= PROBLEM =
Copy, exactly and without additions, every line in the records below from the one holding "Demos Manager #" through the one holding "Steam API occurs.", both ends included.

Saved data entries

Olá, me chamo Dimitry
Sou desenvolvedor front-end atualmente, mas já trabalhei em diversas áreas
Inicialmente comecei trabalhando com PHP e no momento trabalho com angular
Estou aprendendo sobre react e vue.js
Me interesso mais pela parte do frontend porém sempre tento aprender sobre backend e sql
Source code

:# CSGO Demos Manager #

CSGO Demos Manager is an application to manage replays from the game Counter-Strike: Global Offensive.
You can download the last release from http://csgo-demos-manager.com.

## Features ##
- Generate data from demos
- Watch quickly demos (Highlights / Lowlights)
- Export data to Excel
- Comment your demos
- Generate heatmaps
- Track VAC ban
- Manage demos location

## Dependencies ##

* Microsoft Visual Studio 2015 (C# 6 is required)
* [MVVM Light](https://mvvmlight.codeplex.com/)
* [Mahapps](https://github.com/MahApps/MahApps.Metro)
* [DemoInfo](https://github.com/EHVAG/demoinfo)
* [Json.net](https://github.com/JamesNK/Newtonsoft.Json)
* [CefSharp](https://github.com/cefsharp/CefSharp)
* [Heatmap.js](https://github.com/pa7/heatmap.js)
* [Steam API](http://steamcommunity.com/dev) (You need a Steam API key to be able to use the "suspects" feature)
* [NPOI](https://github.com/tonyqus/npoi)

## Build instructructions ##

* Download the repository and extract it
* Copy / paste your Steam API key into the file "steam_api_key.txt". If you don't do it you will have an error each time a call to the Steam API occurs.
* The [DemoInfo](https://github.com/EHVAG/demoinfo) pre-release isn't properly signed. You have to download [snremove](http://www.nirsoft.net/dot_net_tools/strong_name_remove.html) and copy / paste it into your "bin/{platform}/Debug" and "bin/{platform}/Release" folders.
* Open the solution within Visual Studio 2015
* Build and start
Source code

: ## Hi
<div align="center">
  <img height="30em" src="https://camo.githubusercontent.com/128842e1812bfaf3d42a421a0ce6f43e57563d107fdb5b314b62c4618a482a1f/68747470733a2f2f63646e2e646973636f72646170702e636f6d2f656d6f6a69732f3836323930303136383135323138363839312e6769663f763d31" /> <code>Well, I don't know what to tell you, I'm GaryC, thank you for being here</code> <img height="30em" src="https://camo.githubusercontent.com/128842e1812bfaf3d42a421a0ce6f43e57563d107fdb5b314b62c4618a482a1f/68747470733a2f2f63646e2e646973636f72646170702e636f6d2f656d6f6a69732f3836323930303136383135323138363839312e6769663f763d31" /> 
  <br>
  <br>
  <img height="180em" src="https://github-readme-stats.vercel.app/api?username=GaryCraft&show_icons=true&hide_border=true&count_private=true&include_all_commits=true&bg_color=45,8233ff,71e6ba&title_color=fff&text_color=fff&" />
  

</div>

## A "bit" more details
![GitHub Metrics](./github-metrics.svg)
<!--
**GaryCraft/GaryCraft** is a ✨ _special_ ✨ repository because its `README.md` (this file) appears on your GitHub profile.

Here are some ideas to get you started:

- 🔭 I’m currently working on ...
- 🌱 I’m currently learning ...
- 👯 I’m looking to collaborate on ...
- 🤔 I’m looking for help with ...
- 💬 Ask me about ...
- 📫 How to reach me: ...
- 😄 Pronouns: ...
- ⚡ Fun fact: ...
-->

= ANSWER =
:# CSGO Demos Manager #

CSGO Demos Manager is an application to manage replays from the game Counter-Strike: Global Offensive.
You can download the last release from http://csgo-demos-manager.com.

## Features ##
- Generate data from demos
- Watch quickly demos (Highlights / Lowlights)
- Export data to Excel
- Comment your demos
- Generate heatmaps
- Track VAC ban
- Manage demos location

## Dependencies ##

* Microsoft Visual Studio 2015 (C# 6 is required)
* [MVVM Light](https://mvvmlight.codeplex.com/)
* [Mahapps](https://github.com/MahApps/MahApps.Metro)
* [DemoInfo](https://github.com/EHVAG/demoinfo)
* [Json.net](https://github.com/JamesNK/Newtonsoft.Json)
* [CefSharp](https://github.com/cefsharp/CefSharp)
* [Heatmap.js](https://github.com/pa7/heatmap.js)
* [Steam API](http://steamcommunity.com/dev) (You need a Steam API key to be able to use the "suspects" feature)
* [NPOI](https://github.com/tonyqus/npoi)

## Build instructructions ##

* Download the repository and extract it
* Copy / paste your Steam API key into the file "steam_api_key.txt". If you don't do it you will have an error each time a call to the Steam API occurs.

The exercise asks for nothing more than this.